> [Task goal] For the material below, count each line where the string "class" appears, then return the total alone.

> [Supplied data]
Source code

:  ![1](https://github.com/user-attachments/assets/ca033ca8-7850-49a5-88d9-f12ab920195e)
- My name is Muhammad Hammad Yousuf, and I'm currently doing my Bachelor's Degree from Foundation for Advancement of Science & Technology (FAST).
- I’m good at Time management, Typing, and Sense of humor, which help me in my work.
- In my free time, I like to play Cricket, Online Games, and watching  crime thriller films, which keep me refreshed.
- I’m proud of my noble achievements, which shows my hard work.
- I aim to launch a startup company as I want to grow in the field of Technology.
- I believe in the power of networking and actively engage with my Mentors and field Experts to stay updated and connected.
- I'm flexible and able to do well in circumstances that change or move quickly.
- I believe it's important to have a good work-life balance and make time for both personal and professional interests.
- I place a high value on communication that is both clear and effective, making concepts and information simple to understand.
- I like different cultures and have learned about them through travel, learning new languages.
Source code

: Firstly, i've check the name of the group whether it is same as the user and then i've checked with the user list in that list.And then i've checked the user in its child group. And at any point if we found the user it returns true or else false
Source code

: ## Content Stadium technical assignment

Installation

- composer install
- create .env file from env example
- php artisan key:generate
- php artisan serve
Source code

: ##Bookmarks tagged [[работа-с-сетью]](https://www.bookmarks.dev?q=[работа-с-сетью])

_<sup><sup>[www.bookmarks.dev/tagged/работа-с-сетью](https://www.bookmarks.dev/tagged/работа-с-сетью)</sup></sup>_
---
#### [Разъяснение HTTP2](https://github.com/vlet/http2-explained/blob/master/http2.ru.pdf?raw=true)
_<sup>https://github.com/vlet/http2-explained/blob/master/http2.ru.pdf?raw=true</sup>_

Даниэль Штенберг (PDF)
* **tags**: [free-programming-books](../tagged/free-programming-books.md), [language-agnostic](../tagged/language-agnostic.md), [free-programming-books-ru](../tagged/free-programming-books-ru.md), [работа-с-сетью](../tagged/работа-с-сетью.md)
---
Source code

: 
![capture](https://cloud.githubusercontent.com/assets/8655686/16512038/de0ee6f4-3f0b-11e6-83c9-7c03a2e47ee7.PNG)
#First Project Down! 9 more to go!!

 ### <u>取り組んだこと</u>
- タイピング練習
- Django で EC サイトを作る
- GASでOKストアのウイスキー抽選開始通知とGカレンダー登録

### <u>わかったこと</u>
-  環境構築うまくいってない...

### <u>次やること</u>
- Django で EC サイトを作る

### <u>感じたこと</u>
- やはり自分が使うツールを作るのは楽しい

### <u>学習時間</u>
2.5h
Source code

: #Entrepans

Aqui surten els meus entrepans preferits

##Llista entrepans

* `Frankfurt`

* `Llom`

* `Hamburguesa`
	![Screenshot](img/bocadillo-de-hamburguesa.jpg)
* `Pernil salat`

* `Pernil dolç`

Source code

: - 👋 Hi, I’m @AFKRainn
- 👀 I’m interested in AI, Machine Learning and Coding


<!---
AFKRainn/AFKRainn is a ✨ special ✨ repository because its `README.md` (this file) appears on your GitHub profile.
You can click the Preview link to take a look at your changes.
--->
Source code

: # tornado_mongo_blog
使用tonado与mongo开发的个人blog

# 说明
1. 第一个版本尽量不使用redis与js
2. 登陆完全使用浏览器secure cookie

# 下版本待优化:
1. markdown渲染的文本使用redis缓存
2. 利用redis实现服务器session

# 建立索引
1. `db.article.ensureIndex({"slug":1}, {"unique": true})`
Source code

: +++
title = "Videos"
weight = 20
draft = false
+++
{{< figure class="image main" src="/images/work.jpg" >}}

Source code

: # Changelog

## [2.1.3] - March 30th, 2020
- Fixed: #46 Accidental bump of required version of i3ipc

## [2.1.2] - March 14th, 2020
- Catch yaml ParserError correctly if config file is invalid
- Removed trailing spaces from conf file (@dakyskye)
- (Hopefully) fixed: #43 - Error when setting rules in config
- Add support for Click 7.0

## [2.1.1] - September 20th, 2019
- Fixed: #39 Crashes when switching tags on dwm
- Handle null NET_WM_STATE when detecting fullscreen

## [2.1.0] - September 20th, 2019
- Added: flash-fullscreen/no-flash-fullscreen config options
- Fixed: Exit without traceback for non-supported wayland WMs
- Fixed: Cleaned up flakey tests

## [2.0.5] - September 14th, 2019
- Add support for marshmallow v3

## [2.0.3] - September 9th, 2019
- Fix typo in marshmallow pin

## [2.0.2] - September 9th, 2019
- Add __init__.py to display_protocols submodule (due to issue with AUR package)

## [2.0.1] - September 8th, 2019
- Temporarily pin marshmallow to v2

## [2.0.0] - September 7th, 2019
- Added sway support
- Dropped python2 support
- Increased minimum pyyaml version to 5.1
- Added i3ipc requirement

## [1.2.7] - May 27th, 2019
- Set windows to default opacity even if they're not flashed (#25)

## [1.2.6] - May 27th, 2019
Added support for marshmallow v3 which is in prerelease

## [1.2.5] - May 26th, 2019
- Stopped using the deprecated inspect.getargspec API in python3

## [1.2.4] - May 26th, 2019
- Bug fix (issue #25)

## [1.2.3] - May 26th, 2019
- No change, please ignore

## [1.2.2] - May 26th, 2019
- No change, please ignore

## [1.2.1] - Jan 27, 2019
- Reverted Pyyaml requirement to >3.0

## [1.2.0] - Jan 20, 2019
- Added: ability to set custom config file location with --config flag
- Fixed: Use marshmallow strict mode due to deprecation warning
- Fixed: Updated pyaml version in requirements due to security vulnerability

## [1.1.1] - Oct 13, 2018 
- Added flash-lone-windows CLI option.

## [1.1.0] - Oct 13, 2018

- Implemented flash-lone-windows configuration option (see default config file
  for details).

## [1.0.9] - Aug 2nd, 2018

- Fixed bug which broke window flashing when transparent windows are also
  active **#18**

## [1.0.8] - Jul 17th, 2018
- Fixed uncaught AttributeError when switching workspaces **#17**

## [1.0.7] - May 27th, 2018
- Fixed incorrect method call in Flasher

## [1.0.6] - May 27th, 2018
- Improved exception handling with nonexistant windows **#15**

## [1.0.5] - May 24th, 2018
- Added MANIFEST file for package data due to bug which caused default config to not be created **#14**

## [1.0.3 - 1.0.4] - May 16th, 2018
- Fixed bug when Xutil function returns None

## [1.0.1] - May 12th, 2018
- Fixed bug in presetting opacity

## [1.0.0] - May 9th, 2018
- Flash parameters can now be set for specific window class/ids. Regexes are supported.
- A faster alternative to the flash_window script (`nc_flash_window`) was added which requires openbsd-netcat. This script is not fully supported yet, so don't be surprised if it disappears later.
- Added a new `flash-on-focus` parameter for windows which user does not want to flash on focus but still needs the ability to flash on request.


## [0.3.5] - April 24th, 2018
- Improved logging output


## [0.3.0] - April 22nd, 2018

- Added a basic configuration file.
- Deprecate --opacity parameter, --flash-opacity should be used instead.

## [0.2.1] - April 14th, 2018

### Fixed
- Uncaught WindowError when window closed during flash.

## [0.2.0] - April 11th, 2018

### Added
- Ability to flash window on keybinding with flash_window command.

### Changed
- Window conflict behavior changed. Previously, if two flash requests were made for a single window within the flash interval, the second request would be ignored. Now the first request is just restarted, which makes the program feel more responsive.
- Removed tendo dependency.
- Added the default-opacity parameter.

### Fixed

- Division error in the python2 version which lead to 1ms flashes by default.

> [Solution for this task] 2